My recently deceased husband wore hearing aids in both ears. I’m serious when I say they likely saved our marriage. And to be honest, since he lost both of them in the nursing home where he spent his final few weeks, I can’t even be sure he heard me when I told him that I loved him for the last time.
Hearing loss is a big, big deal. And the fact that the population is aging and the number of people living with impaired hearing is projected to jump considerably means it’s about to become an even bigger deal, according to a study published online this week by JAMA Otolaryngology-Head & Neck Surgery.
Almost 25 percent of those ages 65 to 74, and 50 percent of those 75 and older, have a disabling hearing loss, according to the National Institute on Deafness and Other Communication Disorders.
Let me paint a picture for you of what that looks like when you are married to someone who can’t hear well:
Conversation, as you know it, gradually comes to a complete halt. Communication is reduced to a series of nouns shouted out. Restaurants will be picked based not on the quality of the food, but on their acoustics. Going to parties becomes a whole lot less fun because of the noise level of the room; you will eventually resort to taking separate cars so that the person with hearing loss can leave early. The television volume will become a point of contention, as will the distraction caused by closed captions.

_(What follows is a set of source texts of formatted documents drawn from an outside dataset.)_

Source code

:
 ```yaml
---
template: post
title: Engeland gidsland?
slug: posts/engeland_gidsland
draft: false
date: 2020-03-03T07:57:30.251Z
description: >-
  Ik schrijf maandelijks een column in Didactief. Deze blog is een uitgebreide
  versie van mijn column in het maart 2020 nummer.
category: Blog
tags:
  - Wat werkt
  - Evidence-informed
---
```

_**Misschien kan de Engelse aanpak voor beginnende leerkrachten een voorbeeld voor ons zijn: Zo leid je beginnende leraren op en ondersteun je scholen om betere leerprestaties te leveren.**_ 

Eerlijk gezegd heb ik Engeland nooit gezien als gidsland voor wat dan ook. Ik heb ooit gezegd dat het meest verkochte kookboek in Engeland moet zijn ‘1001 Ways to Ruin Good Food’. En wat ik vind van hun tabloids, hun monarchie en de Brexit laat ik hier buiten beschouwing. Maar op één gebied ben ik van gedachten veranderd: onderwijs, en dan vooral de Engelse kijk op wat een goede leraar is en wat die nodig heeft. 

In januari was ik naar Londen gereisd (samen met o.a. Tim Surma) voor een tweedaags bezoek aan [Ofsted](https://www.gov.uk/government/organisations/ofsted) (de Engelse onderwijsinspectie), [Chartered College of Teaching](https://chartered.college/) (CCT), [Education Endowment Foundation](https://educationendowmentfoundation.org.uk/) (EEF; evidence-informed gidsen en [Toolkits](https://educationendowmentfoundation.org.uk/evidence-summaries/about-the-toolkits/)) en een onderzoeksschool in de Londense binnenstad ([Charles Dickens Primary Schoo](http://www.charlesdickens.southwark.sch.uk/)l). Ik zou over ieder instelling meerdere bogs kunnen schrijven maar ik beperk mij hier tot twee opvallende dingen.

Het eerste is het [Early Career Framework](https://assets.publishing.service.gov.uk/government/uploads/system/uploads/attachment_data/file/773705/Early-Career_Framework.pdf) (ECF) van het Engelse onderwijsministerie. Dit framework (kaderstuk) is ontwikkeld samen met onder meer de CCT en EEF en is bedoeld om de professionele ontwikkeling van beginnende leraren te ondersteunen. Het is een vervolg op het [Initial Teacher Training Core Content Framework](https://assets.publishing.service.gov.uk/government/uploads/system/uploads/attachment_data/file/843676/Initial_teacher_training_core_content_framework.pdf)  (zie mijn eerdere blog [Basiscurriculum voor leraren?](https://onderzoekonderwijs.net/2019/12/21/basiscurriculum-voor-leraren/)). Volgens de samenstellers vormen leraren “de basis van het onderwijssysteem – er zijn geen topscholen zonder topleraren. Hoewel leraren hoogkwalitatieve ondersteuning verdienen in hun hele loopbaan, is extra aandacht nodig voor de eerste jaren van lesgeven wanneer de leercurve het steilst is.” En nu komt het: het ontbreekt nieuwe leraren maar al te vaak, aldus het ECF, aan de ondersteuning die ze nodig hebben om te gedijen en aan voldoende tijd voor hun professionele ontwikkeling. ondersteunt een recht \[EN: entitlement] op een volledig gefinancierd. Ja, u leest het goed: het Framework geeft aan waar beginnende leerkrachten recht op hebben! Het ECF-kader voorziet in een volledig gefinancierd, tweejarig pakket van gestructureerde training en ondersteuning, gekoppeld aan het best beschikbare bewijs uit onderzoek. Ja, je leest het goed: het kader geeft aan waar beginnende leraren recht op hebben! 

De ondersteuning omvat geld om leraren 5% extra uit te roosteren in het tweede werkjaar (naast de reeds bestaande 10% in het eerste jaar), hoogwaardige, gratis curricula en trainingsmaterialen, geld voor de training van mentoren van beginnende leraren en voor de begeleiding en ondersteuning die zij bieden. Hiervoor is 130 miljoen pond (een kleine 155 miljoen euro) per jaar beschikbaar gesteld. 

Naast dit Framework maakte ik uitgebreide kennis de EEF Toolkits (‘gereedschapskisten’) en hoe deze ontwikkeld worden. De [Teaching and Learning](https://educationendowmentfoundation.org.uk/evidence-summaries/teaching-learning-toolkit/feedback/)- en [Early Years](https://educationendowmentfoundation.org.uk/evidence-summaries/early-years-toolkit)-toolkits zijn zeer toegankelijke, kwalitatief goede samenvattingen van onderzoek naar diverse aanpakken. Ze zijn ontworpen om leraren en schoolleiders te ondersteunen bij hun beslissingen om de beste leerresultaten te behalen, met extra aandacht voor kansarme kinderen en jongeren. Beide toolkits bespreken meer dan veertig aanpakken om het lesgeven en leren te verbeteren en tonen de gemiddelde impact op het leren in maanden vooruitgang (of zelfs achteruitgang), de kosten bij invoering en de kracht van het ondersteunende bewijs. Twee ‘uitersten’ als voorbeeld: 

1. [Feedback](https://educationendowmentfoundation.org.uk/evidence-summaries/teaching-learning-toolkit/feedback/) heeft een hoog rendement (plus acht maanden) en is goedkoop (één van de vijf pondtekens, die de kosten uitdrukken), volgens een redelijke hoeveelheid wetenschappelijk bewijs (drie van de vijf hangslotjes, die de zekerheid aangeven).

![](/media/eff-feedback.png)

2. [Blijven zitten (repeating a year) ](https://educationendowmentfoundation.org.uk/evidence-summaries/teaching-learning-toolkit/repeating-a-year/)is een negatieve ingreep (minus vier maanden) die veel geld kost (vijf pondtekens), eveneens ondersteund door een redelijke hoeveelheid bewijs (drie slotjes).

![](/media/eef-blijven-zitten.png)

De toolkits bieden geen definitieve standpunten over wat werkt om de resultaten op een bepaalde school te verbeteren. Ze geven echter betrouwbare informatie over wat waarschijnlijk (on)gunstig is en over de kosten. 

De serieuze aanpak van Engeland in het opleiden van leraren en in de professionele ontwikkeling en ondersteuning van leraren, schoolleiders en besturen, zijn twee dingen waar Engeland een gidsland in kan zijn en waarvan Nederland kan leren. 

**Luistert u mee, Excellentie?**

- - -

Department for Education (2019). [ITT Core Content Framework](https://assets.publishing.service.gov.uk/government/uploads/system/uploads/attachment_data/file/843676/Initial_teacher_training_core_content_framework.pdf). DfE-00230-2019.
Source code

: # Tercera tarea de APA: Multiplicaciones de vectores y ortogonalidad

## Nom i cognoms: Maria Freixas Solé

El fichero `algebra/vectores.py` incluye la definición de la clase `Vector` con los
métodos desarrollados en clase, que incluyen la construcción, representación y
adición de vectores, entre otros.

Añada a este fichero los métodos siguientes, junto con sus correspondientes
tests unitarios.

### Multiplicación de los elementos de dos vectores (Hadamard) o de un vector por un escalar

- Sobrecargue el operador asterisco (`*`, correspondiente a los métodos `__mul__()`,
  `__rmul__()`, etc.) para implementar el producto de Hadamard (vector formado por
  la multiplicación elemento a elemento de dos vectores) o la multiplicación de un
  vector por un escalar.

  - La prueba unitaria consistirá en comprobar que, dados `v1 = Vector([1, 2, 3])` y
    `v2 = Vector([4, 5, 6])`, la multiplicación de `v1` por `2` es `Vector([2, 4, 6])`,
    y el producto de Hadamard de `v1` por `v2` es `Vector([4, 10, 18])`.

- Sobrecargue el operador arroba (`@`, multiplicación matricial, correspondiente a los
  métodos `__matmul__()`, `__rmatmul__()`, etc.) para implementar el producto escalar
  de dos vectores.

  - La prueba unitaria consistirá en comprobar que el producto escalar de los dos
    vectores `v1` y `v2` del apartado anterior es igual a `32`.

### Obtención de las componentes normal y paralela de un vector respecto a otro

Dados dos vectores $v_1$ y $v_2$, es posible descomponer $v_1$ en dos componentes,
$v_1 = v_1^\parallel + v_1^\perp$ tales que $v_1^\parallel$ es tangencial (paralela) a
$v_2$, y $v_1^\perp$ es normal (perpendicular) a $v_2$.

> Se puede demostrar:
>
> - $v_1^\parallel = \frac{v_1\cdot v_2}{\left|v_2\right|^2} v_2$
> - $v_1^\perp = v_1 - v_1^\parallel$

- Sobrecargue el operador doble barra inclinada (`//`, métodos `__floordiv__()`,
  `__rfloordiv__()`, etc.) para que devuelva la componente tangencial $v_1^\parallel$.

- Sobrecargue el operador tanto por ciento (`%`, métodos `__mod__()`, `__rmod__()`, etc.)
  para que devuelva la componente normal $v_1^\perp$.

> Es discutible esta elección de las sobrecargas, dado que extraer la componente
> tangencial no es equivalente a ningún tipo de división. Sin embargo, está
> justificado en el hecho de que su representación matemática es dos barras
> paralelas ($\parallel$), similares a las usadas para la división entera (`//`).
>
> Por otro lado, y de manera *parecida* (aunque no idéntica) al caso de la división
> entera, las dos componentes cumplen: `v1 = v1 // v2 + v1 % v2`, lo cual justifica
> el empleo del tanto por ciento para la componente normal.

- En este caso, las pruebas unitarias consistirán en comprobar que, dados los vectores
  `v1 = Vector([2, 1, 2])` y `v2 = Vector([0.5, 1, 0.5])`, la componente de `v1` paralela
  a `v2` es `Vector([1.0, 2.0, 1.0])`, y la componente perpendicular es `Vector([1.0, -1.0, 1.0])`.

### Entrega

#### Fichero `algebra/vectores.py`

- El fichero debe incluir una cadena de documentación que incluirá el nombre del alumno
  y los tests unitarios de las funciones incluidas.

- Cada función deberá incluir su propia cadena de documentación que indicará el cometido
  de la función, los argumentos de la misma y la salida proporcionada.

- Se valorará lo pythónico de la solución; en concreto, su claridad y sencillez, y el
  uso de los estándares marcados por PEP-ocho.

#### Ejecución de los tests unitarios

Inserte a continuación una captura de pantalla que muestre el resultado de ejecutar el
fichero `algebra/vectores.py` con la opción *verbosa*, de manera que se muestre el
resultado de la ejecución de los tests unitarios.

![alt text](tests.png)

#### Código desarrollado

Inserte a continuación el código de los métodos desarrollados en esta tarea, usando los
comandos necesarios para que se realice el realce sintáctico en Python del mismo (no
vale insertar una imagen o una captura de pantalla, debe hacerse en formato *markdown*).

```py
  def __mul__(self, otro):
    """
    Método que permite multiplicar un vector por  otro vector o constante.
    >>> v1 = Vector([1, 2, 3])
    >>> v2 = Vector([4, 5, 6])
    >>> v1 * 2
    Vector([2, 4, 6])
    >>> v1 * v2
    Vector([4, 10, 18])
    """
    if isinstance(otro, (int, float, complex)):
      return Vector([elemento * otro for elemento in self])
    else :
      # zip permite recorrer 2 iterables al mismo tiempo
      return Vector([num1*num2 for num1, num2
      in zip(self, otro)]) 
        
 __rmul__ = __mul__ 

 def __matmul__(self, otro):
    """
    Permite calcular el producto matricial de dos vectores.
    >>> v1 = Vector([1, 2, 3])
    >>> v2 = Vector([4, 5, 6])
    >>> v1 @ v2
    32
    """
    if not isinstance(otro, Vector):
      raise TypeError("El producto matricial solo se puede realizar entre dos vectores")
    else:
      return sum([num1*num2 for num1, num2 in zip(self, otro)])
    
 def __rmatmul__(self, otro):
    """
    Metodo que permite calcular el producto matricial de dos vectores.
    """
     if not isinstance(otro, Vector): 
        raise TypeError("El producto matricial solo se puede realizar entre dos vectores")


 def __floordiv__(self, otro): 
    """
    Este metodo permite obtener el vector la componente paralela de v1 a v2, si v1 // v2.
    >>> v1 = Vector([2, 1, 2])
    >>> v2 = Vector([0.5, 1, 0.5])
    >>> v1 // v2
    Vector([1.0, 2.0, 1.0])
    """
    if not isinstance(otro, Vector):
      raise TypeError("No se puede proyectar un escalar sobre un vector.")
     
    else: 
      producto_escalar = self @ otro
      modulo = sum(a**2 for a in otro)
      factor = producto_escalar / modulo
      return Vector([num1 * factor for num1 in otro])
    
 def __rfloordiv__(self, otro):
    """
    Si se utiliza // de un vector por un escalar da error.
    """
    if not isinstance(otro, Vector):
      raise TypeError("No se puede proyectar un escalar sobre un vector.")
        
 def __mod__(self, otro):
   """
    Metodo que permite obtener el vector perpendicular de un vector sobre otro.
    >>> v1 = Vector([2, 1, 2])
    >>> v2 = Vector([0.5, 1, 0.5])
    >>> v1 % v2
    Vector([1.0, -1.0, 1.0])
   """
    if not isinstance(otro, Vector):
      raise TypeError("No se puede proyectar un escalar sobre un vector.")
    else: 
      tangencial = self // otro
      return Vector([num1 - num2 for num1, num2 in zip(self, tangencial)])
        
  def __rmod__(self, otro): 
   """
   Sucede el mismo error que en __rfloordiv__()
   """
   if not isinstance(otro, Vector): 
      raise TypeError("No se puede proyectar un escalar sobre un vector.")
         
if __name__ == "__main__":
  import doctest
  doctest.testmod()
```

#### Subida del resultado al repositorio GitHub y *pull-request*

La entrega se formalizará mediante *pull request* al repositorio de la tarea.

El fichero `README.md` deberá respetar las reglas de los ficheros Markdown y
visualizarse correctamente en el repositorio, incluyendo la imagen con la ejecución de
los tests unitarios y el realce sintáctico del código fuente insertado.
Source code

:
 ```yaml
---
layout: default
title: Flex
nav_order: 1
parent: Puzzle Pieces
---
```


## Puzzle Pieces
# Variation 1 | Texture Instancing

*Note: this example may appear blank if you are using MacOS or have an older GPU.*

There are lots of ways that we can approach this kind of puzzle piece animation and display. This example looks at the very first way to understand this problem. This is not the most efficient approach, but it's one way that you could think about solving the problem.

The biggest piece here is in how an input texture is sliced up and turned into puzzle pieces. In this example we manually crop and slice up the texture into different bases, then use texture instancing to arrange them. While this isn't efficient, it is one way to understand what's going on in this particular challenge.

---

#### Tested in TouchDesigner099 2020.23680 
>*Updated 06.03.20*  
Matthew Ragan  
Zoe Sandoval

Actually, many things become contentious. When people can’t hear well, they frequently interrupt other speakers. They mishear words and jump into conversations inappropriately. And denial of hearing loss is a real thing. “You’re mumbling,” my husband always said in frustration, deflecting his inability to hear.
“Hearing loss is a major public health issue,” said study author Adele M. Goman of Johns Hopkins University.
The study reported that the number of adults in the U.S. aged 20 or older with hearing loss is expected to gradually increase from 44 million in 2020 (15 percent of all adults), to 74 million by 2060 (23 percent), based on population projections, according to a press release.
The biggest increase will be among older adults, Goman told HuffPost. She urged that attention be paid now to prevention strategies. Better to preserve our hearing than deal with its loss.
Hearing loss can be caused by any number of things, including loud blasts of noise, music played at excessive volume, sudden changes in pressure, poking your eardrum with an object, and plain old ear-wax buildup. And yes, of course, aging. The degeneration of delicate inner-ear structures occurs over time. Even medications, such as the antibiotic gentamacin and certain chemotherapy drugs, can damage the inner ear. Diseases or illnesses that come with a high fever, such as meningitis, may harm the cochlea.
According to a survey by the British firm HearingDirect.com ― yes, they sell hearing aids and related products ― ongoing deafness can promote marital breakdown to the point of divorce. The site surveyed about 1,000 people over age 40 who had worsening hearing loss and found that 33 percent said it led to arguments with their spouse. Taking things one step farther, the site noted in an unpublished paper that the divorce rate among couples with one partner suffering from mild hearing loss was similar to current population norms. But marriages where one partner had severe hearing loss ended in divorce at four times the rate of the population norm. Unscientific, for sure, but it fits with my own anecdotal evidence.
I still recall the straw that broke my back when my late husband’s hearing had degenerated to the point I just couldn’t stand it any longer. We were on vacation in Kauai and eager to try a highly recommended new restaurant. The place was so popular that we waited an hour for our table, despite having a reservation. Once seated, the problem became immediately apparent. The sleek new eatery was minimalistic in design: High ceilings and nothing on the walls to absorb the sounds of a bustling eatery. Between the clanking of dishes, the ambience music and the surrounding conversations amplified as people shouted to be heard, it was pure chaos for anyone who, like my husband, suffered hearing loss. His face said it all. We left without ordering, both of us feeling deflated.
I told him that night that I couldn’t continue our lives like this. He got hearing aids in both ears as soon as we got home, and the improvement was astounding.
But there’s something that still needs to change: Medicare should cover hearing exams and hearing aids for those who need them, and currently it doesn’t, with a few exceptions. This safety net that provides medical coverage to those 65 and older omits the things that, arguably, seniors need the most: vision coverage, dental coverage and the ability to correct hearing loss.
The reality is that our increasing longevity is nice and all. But we still need to hear. And for too many of us, that won’t be possible.